I’ve even said I didn’t have the heart, myself, at one very specific point. I remember saying it about forgiving the lawyers and jury when the criminal trial came back not guilty for a man very much guilty and needing to be kept away from children – that my heart just wasn’t in it, and so I couldn’t forgive them then.

Obedience to God is not just doing the actions He commands, but following His commands with the heart He has called us to cultivate.

Blessed are those whose strength is in you, whose hearts are set on pilgrimage.

~Psalm 84:5

So many times, so many reasons:

  • If mom/wife stayed home without a paying career, they would be bitter and feel unsatisfied.
  • If they taught their child(ren) at home, they would feel stressed out, so it would just be “best” to send their kiddos off (and not have to deal with any sin issue in their own heart or their children’s).
  • If they were to witness to others, they would feel nervous and “do a terrible job.”
  • If they trusted God with their fertility, they would “go crazy” (His children are supposed to have the *mind of Christ,* so it seems difficult to me that a genuine Follower of Christ can “lose their mind,” when they have so strong a foundation)… if God wants to work through all their methods of birth control, sure they’ll “accept it,” but until then, they’re going to work really hard to prevent the children He designed to be the biological norm for marriage and that He calls wealth and blessings, while they work hard to accumulate financial “wealth,” which God calls a curse.
  • If they stayed single and celibate, they would lose it and do something terrible in another area.
  • It’s just too difficult to forgive… we wouldn’t really mean it (let’s forget we’ve been forgiven for far more by a gracious God).

“If I did X, Y, Z that God calls all Followers of Christ to, I would not be able to _______ or I would not have ______ in my heart that He tells me to have.
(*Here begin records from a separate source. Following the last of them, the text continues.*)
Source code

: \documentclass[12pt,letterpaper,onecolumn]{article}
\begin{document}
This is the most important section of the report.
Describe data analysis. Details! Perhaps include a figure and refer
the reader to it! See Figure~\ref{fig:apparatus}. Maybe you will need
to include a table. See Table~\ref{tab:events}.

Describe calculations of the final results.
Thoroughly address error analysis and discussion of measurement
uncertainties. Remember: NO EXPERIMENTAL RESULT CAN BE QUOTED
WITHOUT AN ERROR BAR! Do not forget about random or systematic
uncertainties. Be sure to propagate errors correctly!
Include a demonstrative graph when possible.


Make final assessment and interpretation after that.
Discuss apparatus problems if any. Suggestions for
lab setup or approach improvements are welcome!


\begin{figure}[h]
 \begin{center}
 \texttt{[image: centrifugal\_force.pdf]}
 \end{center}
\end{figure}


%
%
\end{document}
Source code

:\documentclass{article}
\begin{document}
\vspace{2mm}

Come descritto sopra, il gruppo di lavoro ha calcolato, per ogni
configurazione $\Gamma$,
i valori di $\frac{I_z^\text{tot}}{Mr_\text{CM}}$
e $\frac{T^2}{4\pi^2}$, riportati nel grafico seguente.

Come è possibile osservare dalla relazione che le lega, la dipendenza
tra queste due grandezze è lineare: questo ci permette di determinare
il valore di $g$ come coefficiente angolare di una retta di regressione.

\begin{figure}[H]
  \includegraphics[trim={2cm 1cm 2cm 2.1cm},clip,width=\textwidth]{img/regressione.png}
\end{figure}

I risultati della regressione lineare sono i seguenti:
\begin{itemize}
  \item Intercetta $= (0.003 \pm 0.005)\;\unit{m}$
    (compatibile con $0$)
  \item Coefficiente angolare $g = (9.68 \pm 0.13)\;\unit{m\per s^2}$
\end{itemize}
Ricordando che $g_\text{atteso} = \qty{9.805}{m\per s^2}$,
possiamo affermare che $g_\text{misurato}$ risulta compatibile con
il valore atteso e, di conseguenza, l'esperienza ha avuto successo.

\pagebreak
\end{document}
I can’t obey Him AND have a content heart in this!”

O LORD, teach me how you want me to live! Then I will obey your commands. Make me wholeheartedly committed to you!
~Psalm 86:11

But… we’re called to do both… to both obey Him and do it with a joyful heart… and relying in His strength, we can.

Why do we so often justify inaction and outright disobedience to His commands for blessed living, based on our emotions? Thinking lately of the many times I have done this, heard this from others, and the countless times in human history it has been done… it makes my heart sad that we are such hypocrites. We say we are Followers of Christ, but when He calls us to live certain ways that we don’t really want to follow, we justify ourselves instead of admitting we are in rebellion against His commands. We are merely Believers in His sacrifice, but refuse to be true Followers of Christ (“You believe that there is one God. That’s fine! The demons also believe that, and they tremble with fear.” ~ James 2:19)
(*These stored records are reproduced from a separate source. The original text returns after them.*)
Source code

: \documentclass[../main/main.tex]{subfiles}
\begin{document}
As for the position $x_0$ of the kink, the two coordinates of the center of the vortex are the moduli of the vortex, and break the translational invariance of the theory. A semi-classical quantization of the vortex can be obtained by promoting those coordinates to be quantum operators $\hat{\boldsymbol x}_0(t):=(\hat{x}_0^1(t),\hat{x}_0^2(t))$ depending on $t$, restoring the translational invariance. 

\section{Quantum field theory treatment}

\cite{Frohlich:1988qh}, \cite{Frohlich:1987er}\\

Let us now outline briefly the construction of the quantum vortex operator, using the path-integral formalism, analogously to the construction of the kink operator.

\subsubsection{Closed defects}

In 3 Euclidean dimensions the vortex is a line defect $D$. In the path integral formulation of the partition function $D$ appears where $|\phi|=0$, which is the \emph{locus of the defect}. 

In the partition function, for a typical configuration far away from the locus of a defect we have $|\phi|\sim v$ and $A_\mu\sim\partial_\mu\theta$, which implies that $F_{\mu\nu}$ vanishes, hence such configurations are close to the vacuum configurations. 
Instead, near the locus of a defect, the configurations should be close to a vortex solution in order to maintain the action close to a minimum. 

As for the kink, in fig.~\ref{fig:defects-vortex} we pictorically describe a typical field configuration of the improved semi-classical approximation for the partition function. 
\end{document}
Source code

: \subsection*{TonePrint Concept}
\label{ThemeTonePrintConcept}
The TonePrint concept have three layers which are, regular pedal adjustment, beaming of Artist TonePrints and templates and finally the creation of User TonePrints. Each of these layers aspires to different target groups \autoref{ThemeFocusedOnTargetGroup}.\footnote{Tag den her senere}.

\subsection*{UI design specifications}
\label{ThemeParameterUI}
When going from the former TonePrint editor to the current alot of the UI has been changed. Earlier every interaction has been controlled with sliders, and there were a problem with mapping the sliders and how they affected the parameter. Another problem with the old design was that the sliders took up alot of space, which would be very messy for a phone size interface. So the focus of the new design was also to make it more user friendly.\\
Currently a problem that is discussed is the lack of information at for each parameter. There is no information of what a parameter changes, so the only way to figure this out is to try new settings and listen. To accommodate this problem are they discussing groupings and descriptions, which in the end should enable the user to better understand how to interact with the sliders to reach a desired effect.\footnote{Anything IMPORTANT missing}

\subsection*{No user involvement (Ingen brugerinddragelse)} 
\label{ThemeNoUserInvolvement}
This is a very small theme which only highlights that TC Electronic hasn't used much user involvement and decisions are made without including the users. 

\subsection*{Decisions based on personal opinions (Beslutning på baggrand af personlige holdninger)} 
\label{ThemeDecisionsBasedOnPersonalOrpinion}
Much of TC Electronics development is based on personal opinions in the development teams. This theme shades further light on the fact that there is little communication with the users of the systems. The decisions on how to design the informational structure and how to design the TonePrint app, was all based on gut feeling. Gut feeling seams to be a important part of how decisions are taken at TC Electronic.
What we fail to realize is that God’s commands are NOT to burden us. They are to help us live beautifully. His plans are best, yet we act as though we know better. Constantly.

I am so encouraged by Followers who live out God’s call. My friend, Marie, said something awhile ago that encouraged me that there are beautiful, willing hearts for the Lord:

I’m learning how important it is to read the bible, not to be a ‘good Christian’ (not a good enough reason), but because it is filled with the important stuff God wants us to know in order to live fully in this depraved world, not trusting in the way the world thinks, but trusting in His ways.

I pray I allow God to cultivate this in my heart, that I choose to cultivate it in my own heart – that God’s Word can be trusted to guide us to full living and He can grant us joy in the midst of obeying Him.